La rupture touche non seulement le statut du travail, mais aussi ses conditions d’exercice: les règles de métier deviennent secondaires, la contribution aux objectifs de l’employeur premiers. Si les objectifs ignorent les règles de métier ou si les temps sociaux ne sont pas respectés, l’équilibre psychosocial du salarié est mis en risque y compris avec le meilleur des statuts de travail.

Vous exigez de plus en plus un engagement du niveau de celui qu’on peut demander à un associé. Mais le bénéfice des exercices n’alimente pas un bien commun – l’entreprise imaginée – exclusivement la SA (société des associés ou des actionnaires) qui en fait ce qu’il veut.

Or le travail est autant créateur de valeur que le capital ; un billet de 100€ n’en vaudra plus que 80 quelques années plus tard sans travail. Cette contribution du travail n’est pas divisible entre les salariés, c’est celle du collectif de travail (CT). Le bénéfice doit alimenter les réserves en capitaux propres qui ne doivent pas appartenir entièrement à la SA, mais à un bien commun à la SA et au CT.

"Entreprise" est un mot qui recouvre une réalité dans l’esprit des salariés, instrumentalisée par le Medef pour obtenir l’engagement des salariés et les aides de l’État. Elle n’a aucune réalité juridique. Du point de vue juridique, c’est la SA. En fait, le Medef c’est le MDSAF (mouvement des SA de France) en réalité.

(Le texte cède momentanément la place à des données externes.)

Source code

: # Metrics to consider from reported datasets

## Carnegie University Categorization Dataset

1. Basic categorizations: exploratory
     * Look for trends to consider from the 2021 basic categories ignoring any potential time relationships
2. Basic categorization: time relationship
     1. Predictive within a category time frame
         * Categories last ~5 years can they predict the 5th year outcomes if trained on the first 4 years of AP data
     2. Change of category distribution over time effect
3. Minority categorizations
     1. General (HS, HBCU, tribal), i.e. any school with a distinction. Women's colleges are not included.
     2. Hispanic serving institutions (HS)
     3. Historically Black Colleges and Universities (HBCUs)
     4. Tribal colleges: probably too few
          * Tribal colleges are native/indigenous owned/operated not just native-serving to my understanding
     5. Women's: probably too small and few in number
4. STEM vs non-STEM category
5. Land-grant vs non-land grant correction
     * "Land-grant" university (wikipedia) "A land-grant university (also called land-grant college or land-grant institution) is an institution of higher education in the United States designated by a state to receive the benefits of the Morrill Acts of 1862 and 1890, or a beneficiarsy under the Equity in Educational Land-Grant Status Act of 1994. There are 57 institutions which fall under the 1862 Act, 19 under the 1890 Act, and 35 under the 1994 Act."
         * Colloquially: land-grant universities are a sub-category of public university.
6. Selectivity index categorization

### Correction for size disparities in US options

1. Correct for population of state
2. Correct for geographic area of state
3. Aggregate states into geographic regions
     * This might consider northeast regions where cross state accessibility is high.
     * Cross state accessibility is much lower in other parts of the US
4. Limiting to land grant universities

Cette réalité empêche toute adhésion à un compromis social construit sur l’engagement. Les salariés connaissent une situation intenable parce qu’ils ne parviennent pas à maintenir le rapport de forces susceptible de rendre soutenable la situation de subordination dans laquelle ils sont.

Cette réalité prive aussi la plupart des employeurs d’un financement qui leurs permette de mener correctement leur projet, l’entreprise qu’ils ont construite pouvant être rachetée et dépecée sans ménagement. Les réserves mises aux capitaux propres et le bénéfice constituent des biens communs et doivent être en ressources propres de l’entreprise.

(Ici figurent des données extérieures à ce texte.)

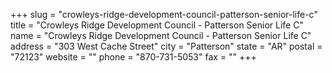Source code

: +++
slug = "crowleys-ridge-development-council-patterson-senior-life-c"
title = "Crowleys Ridge Development Council - Patterson Senior Life C"
name = "Crowleys Ridge Development Council - Patterson Senior Life C"
address = "303 West Cache Street"
city = "Patterson"
state = "AR"
postal = "72123"
website = ""
phone = "870-731-5053"
fax = ""
+++
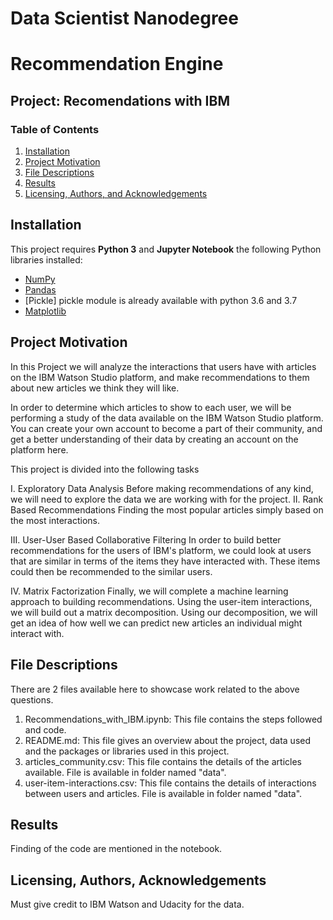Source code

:# Data Scientist Nanodegree
# Recommendation Engine
## Project: Recomendations with IBM

### Table of Contents

1. [Installation](#installation)
2. [Project Motivation](#motivation)
3. [File Descriptions](#files)
4. [Results](#results)
5. [Licensing, Authors, and Acknowledgements](#licensing)

## Installation <a name="installation"></a>

This project requires **Python 3** and **Jupyter Notebook** the following Python libraries installed:

- [NumPy](http://www.numpy.org/)
- [Pandas](http://pandas.pydata.org/)
- [Pickle] pickle module is already available with python 3.6 and 3.7
- [Matplotlib](https://pypi.org/project/times/)

## Project Motivation<a name="motivation"></a>

In this Project we will analyze the interactions that users have with articles on the IBM Watson Studio platform, and make recommendations to them about new articles we think they will like.

In order to determine which articles to show to each user, we will be performing a study of the data available on the IBM Watson Studio platform. You can create your own account to become a part of their community, and get a better understanding of their data by creating an account on the platform here.

This project is divided into the following tasks

I. Exploratory Data Analysis
Before making recommendations of any kind, we will need to explore the data we are working with for the project.
II. Rank Based Recommendations
Finding the most popular articles simply based on the most interactions.

III. User-User Based Collaborative Filtering
In order to build better recommendations for the users of IBM's platform, we could look at users that are similar in terms of the items they have interacted with. These items could then be recommended to the similar users.

IV. Matrix Factorization
Finally, we will complete a machine learning approach to building recommendations. Using the user-item interactions, we will build out a matrix decomposition. Using our decomposition, we will get an idea of how well we can predict new articles an individual might interact with.


## File Descriptions <a name="files"></a>

There are 2 files available here to showcase work related to the above questions. 
1. Recommendations_with_IBM.ipynb: This file contains the steps followed and code.
2. README.md: This file gives an overview about the project, data used and the packages or libraries used in this project.
3. articles_community.csv: This file contains the details of the articles available. File is available in folder named "data".
4. user-item-interactions.csv: This file contains the details of interactions between users and articles. File is available in folder named "data".


## Results<a name="results"></a>

Finding of the code are mentioned in the notebook.

## Licensing, Authors, Acknowledgements<a name="licensing"></a>

Must give credit to IBM Watson and Udacity for the data.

L’entreprise doit être juridiquement constituée avec :
  • des ressources bien qualifiées* qui définissent le poids de la SA dans l’entreprise** ;
  • un directoire*** formé d’une représentation de la SA (obligatoirement actionnaires) et une représentation du CT ;
  • des institutions représentatives du personnel (IRP) : comité des activités économiques, comité des activités sociales, délégués du personnel, comité hygiène santé et conditions de travail et des délégués syndicaux pour chaque périmètre DP.
Je connais beaucoup d’employeurs si attachés à leur projet industriel qu’ils n’ont aucun mal à obtenir l’engagement de leur collectif de travail. Les problèmes arrivent quand ils doivent mobiliser des capitaux extérieurs qui leur imposent des objectifs intenables.

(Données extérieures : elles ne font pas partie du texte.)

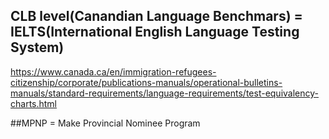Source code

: ## CLB level(Canandian Language Benchmars) = IELTS(International English Language Testing System)

https://www.canada.ca/en/immigration-refugees-citizenship/corporate/publications-manuals/operational-bulletins-manuals/standard-requirements/language-requirements/test-equivalency-charts.html<br>

##MPNP = Make Provincial Nominee Program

La proposition de statut de l’entreprise présentée dans cette lettre produit des ressources propres internes à l’entreprise qui diminuent le coût du capital – le cash produit appartient à l’entreprise – et sécurise le travail. Elle ne touche pas à la propriété de la SA sur les capitaux propres et étend celle-ci sur les ressources propres en copropriété avec le CT.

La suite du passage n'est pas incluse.